* **Work to complete**
From the data below, retype exactly the lines starting with the one that contains "See [more details" and ending with the one that contains "additional arguments, the", both included.

━━━━━━━━━━━━━━━━━━━━━━━━━━━━━━

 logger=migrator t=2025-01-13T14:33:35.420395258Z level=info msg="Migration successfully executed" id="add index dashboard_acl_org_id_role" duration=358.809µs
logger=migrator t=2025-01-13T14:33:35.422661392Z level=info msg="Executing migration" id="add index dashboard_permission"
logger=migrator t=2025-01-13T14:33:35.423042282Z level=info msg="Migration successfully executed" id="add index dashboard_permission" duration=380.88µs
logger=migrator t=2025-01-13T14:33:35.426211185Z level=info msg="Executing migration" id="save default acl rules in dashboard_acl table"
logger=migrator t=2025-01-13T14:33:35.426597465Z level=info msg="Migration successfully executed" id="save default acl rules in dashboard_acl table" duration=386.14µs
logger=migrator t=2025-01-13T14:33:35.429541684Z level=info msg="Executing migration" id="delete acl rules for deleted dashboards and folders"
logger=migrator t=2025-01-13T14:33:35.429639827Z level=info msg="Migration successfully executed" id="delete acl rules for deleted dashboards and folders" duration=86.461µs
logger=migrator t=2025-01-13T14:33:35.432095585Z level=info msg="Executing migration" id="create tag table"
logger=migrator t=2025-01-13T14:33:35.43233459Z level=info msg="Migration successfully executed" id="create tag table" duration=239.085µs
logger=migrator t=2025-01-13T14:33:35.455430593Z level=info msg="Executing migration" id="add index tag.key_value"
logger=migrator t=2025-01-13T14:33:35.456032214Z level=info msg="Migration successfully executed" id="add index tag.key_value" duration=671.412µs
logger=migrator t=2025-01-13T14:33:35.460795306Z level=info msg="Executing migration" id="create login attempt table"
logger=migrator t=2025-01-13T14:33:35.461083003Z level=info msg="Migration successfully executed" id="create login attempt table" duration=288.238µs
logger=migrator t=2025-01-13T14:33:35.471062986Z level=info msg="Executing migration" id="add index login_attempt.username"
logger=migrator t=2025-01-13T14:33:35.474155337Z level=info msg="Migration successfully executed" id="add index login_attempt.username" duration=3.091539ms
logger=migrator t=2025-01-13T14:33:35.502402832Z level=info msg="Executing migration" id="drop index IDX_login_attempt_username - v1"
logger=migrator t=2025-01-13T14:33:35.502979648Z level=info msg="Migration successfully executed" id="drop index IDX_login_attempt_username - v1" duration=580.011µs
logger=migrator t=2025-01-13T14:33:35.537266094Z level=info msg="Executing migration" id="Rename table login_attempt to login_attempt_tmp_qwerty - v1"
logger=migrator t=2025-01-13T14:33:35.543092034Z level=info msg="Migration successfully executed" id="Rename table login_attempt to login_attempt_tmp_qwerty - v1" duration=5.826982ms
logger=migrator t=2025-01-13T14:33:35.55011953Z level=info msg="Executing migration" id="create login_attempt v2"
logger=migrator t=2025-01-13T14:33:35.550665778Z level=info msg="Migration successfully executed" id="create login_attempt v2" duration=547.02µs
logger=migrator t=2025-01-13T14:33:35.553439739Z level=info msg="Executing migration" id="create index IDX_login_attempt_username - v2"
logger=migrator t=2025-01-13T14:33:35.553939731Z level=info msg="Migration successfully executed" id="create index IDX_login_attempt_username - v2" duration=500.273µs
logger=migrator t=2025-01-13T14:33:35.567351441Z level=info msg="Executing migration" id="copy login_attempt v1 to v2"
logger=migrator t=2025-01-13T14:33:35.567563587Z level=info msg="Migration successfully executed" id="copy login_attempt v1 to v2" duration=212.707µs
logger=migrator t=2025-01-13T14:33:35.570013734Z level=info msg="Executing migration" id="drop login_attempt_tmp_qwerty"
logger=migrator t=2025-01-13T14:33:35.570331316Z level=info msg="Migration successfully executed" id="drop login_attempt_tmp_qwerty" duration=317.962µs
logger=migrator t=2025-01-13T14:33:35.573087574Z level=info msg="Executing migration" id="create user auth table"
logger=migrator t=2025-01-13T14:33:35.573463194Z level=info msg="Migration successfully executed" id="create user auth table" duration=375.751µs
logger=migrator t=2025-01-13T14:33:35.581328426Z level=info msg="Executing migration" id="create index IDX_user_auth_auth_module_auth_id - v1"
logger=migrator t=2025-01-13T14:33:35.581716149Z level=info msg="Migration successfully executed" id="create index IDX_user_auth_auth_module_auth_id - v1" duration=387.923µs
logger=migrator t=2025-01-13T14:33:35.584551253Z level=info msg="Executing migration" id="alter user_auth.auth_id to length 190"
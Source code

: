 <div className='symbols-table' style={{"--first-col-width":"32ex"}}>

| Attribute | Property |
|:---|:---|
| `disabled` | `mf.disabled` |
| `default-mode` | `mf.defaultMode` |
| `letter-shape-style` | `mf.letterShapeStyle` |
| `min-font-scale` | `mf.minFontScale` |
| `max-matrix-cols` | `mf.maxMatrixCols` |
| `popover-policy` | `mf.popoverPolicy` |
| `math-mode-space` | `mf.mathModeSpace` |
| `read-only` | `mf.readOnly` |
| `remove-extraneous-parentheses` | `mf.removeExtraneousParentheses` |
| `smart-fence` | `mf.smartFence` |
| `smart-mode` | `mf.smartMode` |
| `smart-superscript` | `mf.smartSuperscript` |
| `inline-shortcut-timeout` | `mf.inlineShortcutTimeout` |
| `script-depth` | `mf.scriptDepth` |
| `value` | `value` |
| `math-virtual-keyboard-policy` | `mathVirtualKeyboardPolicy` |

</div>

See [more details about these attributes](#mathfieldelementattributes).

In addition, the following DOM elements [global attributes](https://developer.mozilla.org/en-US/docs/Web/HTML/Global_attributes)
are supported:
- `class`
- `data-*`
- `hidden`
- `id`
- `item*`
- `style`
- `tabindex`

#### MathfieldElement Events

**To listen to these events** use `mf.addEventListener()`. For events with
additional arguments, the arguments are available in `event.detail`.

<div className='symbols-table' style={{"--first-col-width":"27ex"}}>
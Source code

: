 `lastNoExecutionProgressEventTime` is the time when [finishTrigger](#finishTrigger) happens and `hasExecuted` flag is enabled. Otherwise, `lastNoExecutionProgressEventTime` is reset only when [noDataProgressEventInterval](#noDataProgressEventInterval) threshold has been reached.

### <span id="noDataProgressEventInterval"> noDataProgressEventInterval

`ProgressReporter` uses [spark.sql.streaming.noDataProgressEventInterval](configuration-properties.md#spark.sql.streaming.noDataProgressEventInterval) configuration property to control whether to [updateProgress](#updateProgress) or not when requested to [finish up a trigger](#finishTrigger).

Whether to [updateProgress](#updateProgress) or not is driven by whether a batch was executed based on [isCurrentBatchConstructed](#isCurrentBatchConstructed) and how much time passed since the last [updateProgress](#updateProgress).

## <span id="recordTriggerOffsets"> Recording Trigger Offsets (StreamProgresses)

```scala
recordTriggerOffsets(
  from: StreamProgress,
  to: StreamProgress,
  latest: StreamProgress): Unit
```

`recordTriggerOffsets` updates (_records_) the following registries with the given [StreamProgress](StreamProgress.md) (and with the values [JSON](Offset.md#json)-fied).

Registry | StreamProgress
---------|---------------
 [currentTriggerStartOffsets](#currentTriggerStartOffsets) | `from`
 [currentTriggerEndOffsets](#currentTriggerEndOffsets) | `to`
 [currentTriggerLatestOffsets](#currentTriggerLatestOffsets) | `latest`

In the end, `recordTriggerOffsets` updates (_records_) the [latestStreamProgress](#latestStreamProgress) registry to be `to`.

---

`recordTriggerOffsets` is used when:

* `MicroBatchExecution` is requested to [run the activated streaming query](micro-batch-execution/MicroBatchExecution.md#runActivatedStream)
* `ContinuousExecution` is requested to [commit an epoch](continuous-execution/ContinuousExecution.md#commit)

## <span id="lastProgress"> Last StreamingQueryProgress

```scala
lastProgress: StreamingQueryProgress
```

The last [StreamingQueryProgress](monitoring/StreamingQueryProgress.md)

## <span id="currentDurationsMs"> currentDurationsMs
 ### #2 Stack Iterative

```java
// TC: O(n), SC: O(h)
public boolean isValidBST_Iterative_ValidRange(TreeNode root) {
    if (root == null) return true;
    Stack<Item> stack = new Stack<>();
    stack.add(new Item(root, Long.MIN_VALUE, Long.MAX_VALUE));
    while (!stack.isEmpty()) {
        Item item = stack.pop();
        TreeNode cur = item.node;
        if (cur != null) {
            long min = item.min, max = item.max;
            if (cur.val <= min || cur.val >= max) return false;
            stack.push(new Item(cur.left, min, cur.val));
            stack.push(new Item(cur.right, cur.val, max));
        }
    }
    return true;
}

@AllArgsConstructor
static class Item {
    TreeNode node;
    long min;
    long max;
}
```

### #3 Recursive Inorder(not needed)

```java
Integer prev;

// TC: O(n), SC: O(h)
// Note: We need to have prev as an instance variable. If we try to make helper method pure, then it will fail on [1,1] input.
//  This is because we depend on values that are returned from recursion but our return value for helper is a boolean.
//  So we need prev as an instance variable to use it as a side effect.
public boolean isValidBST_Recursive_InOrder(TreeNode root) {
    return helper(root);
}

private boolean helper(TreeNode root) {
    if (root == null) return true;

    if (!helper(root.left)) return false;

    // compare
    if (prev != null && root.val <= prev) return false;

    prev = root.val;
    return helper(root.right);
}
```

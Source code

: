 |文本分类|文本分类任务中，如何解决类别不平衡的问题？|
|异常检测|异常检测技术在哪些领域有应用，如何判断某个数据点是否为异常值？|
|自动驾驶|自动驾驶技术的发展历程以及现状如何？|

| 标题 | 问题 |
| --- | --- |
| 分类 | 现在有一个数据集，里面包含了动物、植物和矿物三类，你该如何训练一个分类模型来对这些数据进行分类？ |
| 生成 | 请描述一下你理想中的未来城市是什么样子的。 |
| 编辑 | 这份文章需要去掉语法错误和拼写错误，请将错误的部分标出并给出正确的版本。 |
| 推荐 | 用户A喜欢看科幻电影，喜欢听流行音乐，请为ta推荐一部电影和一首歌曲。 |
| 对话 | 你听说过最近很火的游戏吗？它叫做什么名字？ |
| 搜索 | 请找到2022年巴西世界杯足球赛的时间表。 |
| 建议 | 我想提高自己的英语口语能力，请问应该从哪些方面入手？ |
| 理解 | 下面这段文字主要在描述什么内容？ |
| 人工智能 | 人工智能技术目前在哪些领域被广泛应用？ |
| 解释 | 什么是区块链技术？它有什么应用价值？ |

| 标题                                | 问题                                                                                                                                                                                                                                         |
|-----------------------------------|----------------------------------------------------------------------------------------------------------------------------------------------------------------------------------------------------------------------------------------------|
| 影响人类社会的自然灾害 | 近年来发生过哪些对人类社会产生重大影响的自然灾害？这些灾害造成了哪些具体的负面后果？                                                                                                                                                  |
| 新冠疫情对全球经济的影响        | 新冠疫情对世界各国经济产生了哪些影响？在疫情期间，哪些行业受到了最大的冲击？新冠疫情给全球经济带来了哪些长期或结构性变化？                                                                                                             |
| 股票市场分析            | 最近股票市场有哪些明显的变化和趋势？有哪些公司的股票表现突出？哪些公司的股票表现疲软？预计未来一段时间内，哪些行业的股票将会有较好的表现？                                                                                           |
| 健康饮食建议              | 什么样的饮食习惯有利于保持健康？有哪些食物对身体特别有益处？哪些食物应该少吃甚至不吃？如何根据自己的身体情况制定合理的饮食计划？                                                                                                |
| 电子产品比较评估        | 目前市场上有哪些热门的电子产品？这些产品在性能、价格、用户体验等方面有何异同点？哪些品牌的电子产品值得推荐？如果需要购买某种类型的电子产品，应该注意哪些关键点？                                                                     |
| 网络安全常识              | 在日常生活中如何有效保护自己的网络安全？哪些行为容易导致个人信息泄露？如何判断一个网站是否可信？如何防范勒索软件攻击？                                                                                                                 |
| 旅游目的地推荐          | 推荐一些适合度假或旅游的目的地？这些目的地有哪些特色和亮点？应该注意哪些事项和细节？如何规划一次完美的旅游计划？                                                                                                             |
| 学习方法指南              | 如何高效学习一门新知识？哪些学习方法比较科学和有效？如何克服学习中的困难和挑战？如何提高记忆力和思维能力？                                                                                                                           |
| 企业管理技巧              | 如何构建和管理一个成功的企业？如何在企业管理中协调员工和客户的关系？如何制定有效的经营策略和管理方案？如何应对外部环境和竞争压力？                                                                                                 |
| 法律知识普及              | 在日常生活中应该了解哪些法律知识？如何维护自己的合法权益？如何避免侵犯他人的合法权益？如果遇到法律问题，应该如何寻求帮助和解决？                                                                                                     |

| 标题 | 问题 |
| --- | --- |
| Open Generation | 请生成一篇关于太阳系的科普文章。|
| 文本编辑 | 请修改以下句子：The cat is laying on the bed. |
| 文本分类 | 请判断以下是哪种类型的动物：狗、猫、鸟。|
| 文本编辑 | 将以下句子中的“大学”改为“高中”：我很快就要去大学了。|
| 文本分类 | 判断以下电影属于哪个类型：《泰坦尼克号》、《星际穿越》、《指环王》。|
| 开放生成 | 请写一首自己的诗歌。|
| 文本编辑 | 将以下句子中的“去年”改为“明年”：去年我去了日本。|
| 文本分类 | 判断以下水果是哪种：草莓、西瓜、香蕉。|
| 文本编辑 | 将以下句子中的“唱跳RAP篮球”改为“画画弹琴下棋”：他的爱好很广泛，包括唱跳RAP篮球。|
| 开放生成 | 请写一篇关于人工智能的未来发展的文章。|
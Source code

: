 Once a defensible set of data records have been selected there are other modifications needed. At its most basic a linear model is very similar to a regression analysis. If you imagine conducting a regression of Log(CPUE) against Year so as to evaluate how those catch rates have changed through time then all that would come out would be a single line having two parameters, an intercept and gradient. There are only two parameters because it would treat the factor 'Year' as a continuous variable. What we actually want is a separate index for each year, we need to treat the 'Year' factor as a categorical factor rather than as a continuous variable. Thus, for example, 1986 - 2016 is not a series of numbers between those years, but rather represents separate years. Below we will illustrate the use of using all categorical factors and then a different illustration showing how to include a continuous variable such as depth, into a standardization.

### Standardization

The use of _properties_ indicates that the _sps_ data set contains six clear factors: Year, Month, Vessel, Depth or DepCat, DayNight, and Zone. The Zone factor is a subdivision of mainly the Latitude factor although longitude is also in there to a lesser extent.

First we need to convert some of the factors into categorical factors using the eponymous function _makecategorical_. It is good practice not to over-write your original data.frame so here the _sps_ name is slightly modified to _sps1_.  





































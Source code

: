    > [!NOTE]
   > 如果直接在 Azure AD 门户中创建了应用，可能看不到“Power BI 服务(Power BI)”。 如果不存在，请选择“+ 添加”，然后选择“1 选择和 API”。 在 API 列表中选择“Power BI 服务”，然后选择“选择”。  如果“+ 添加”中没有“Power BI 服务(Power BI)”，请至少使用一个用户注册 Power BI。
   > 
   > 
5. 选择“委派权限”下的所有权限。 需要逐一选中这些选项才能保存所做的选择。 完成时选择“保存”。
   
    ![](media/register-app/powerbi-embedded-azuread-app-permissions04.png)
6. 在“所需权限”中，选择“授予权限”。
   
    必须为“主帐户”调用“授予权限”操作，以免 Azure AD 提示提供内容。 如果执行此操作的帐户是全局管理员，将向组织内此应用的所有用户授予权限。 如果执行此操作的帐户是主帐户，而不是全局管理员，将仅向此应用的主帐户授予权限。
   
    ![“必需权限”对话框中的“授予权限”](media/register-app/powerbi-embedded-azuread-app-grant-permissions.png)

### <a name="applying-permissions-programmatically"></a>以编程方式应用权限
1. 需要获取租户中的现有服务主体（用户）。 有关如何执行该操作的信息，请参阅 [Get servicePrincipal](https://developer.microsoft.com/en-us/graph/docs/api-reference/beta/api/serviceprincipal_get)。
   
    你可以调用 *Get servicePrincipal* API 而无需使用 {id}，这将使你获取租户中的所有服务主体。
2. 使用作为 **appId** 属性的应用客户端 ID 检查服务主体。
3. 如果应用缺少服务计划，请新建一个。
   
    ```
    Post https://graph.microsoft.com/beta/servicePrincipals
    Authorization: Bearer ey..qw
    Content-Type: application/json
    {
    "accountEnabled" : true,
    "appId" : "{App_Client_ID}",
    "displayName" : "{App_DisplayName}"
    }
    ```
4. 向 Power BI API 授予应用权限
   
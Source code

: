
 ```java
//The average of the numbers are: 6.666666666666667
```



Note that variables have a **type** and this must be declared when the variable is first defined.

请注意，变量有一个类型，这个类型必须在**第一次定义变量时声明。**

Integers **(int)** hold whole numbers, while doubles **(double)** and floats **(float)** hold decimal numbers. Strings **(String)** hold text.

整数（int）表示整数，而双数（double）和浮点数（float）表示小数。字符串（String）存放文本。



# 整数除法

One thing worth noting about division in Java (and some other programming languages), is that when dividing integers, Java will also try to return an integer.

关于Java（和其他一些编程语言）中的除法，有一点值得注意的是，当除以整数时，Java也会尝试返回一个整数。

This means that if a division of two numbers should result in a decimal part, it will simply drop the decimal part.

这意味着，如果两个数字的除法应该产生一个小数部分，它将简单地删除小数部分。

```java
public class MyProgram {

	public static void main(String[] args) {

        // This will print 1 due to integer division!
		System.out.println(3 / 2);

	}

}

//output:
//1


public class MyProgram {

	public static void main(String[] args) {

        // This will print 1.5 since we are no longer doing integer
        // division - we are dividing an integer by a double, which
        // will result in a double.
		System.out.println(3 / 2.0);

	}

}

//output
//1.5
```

━━━━━━━━━━━━━━━━━━━━━━━━━━━━━━

* **Task result**
See [more details about these attributes](#mathfieldelementattributes).

In addition, the following DOM elements [global attributes](https://developer.mozilla.org/en-US/docs/Web/HTML/Global_attributes)
are supported:
- `class`
- `data-*`
- `hidden`
- `id`
- `item*`
- `style`
- `tabindex`

#### MathfieldElement Events

**To listen to these events** use `mf.addEventListener()`. For events with
additional arguments, the arguments are available in `event.detail`.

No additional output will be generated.